You see, today we find ourselves in the third letter to the churches found in Revelation, this time the letter to the Church at Pergamum (2:12-17). Now the problem with this church is that there is disunity within. Some people are still following close to Jesus and his teachings. Others follow the teaching of Balaam who convinced Balak to eat food sacrificed to idols. In addition there are some who follow the ways of the Nicolatians. So we have a church divided against itself.
You don’t have to go very far into our collective societal history to remember what Abraham Lincoln said about a house divided [though that was a quote from Jesus (Matthew 12:25, Mark 3:25), but we should also remember that Jesus spoke about internal division in other places as well (Matthew 6:23-25). Jesus was talking about our internal lives, but it can easily transfer to any organism or organization. The fact of the matter is that you can not serve two masters.

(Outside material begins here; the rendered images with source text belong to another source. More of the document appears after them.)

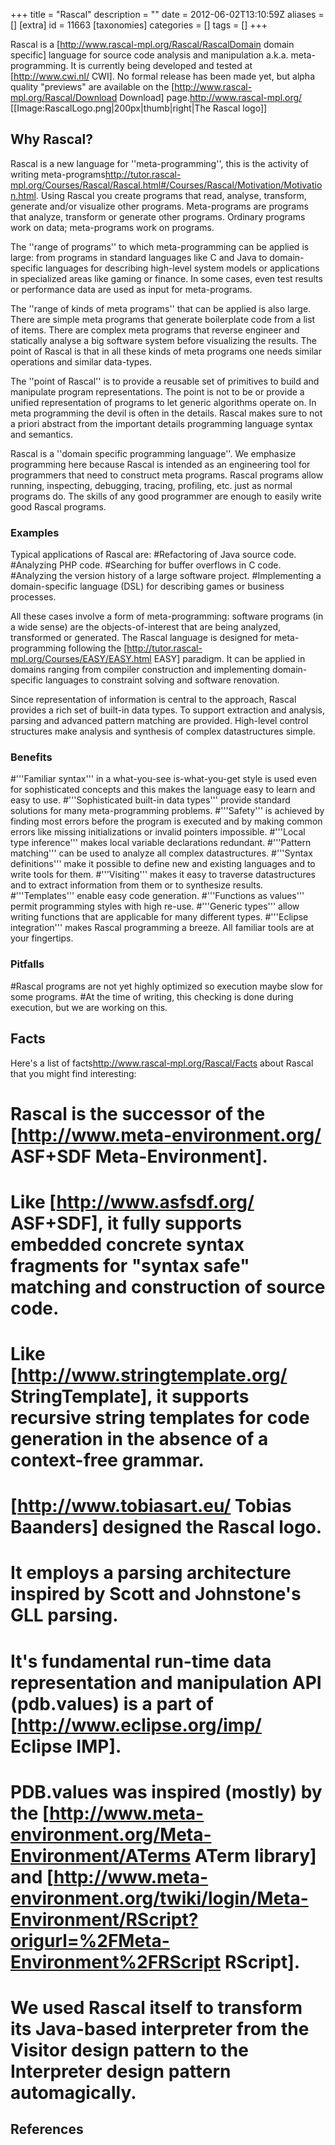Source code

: +++
title = "Rascal"
description = ""
date = 2012-06-02T13:10:59Z
aliases = []
[extra]
id = 11663
[taxonomies]
categories = []
tags = []
+++


Rascal is a [http://www.rascal-mpl.org/Rascal/RascalDomain domain specific] language for source code analysis and manipulation a.k.a. meta-programming. It is currently being developed and tested at [http://www.cwi.nl/ CWI]. No formal release has been made yet, but alpha quality "previews" are available on the [http://www.rascal-mpl.org/Rascal/Download Download] page.<ref name="The Rascal Project Website">http://www.rascal-mpl.org/</ref>
[[Image:RascalLogo.png|200px|thumb|right|The Rascal logo]]

## Why Rascal?
Rascal is a new language for ''meta-programming'', this is the activity of writing meta-programs<ref name="The Rascal Project Motivation">http://tutor.rascal-mpl.org/Courses/Rascal/Rascal.html#/Courses/Rascal/Motivation/Motivation.html</ref>. Using Rascal you create programs that read, analyse, transform, generate and/or visualize other programs.
Meta-programs are programs that analyze, transform or generate other programs. Ordinary programs work on data; meta-programs work on programs.

The ''range of programs'' to which meta-programming can be applied is large: from programs in standard languages like C and Java to domain-specific languages for describing high-level system models or applications in specialized areas like gaming or finance. In some cases, even test results or performance data are used as input for meta-programs.

The ''range of kinds of meta programs'' that can be applied is also large. There are simple meta programs that generate boilerplate code from a list of items. There are complex meta programs that reverse engineer and statically analyse a big software system before visualizing the results. The point of Rascal is that in all these kinds of meta programs one needs similar operations and similar data-types.

The ''point of Rascal'' is to provide a reusable set of primitives to build and manipulate program representations. The point is not to be or provide a unified representation of programs to let generic algorithms operate on. In meta programming the devil is often in the details. Rascal makes sure to not a priori abstract from the important details programming language syntax and semantics.

Rascal is a ''domain specific programming language''. We emphasize programming here because Rascal is intended as an engineering tool for programmers that need to construct meta programs. Rascal programs allow running, inspecting, debugging, tracing, profiling, etc. just as normal programs do. The skills of any good programmer are enough to easily write good Rascal programs.

### Examples

Typical applications of Rascal are:
#Refactoring of Java source code.
#Analyzing PHP code.
#Searching for buffer overflows in C code.
#Analyzing the version history of a large software project.
#Implementing a domain-specific language (DSL) for describing games or business processes.

All these cases involve a form of meta-programming: software programs (in a wide sense) are the objects-of-interest that are being analyzed, transformed or generated. The Rascal language is designed for meta-programming following the [http://tutor.rascal-mpl.org/Courses/EASY/EASY.html EASY] paradigm. It can be applied in domains ranging from compiler construction and implementing domain-specific languages to constraint solving and software renovation.

Since representation of information is central to the approach, Rascal provides a rich set of built-in data types. To support extraction and analysis, parsing and advanced pattern matching are provided. High-level control structures make analysis and synthesis of complex datastructures simple.


### Benefits

#'''Familiar syntax''' in a what-you-see is-what-you-get style is used even for sophisticated concepts and this makes the language easy to learn and easy to use.
#'''Sophisticated built-in data types''' provide standard solutions for many meta-programming problems.
#'''Safety''' is achieved by finding most errors before the program is executed and by making common errors like missing initializations or invalid pointers impossible.
#'''Local type inference''' makes local variable declarations redundant.
#'''Pattern matching''' can be used to analyze all complex datastructures.
#'''Syntax definitions''' make it possible to define new and existing languages and to write tools for them.
#'''Visiting''' makes it easy to traverse datastructures and to extract information from them or to synthesize results.
#'''Templates''' enable easy code generation.
#'''Functions as values''' permit programming styles with high re-use.
#'''Generic types''' allow writing functions that are applicable for many different types.
#'''Eclipse integration''' makes Rascal programming a breeze. All familiar tools are at your fingertips.


### Pitfalls

#Rascal programs are not yet highly optimized so execution maybe slow for some programs.
#At the time of writing, this checking is done during execution, but we are working on this.

## Facts
Here's a list of facts<ref name="The Rascal Project Website Facts">http://www.rascal-mpl.org/Rascal/Facts</ref> about Rascal that you might find interesting:

# Rascal is the successor of the [http://www.meta-environment.org/ ASF+SDF Meta-Environment].
# Like [http://www.asfsdf.org/ ASF+SDF], it fully supports embedded concrete syntax fragments for "syntax safe" matching and construction of source code.
# Like [http://www.stringtemplate.org/ StringTemplate], it supports recursive string templates for code generation in the absence of a context-free grammar.
# [http://www.tobiasart.eu/ Tobias Baanders] designed the Rascal logo.
# It employs a parsing architecture inspired by Scott and Johnstone's GLL parsing.
# It's fundamental run-time data representation and manipulation API (pdb.values) is a part of [http://www.eclipse.org/imp/ Eclipse IMP].
# PDB.values was inspired (mostly) by the [http://www.meta-environment.org/Meta-Environment/ATerms ATerm library] and [http://www.meta-environment.org/twiki/login/Meta-Environment/RScript?origurl=%2FMeta-Environment%2FRScript RScript].
# We used Rascal itself to transform its Java-based interpreter from the Visitor design pattern to the Interpreter design pattern automagically.

## References
<references/>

What does this have to do with a conversation I had a little while ago? Well nothing, and yet… I've already touched on Fred Phelps in a previous blog, but I feel the need to bring him up again. This time I do not wish to focus on him as an individual [may God in death show him the love that he denied others in life, and more than likely didn't have in his own life either] but rather as a symptom, to a larger issue.
The issue being, what is a Christian?
The fact of the matter is that it is very hard to find more than a few people who will agree on any particular definition. I kind of hate that I have to keep bringing it up, but there are more than 30,000 different denominations that claim Jesus. And each of those 30,000 are made up of an unknown amount of actual believers. With this diverse body is a ridiculously diverse amount of opinions. And what do those differing opinions amount to?
Not a lot, because to a large majority of the outside world when one Christian talks every Christian talks. Which means when one Christian (Fred Phelps) talks about God hates fags, we all speak in unison to a lot of people. When one person (Ken Ham) talks about the dinosaurs living with humanity, we all speak in unison. When one Southern Baptist talks about women being unfit to be pastors, we all speak in unison. When one author (or two) talk about a rapture and a tribulation, we all speak in unison.
Which couldn't be further from the truth, but as I, and many others, have stated, it is about perception.
I chose those four examples because I am against EVERY SINGLE ONE. I do not believe that God hates gay people. I do not believe that dinosaurs roamed the earth anywhere in the vicinity of human beings. I do believe that there is neither male nor female but that we are all equal in the eyes of God, therefore a woman is at least as equally prepared to be a pastor as a man, some even more so. And I do not believe in a rapture or a tribulation or any of a multitude of, in my opinion, malarkey that people pull out of the last book of the Bible.
We do not all have the same opinion nor the same voice. There are days I would like to scream that from the mountains, instead I type it hear and hope it reverberates.
A person cannot serve two masters.
A house divided cannot stand.
And a church with a billion different voices has a hard time being heard over the roar of its own voice.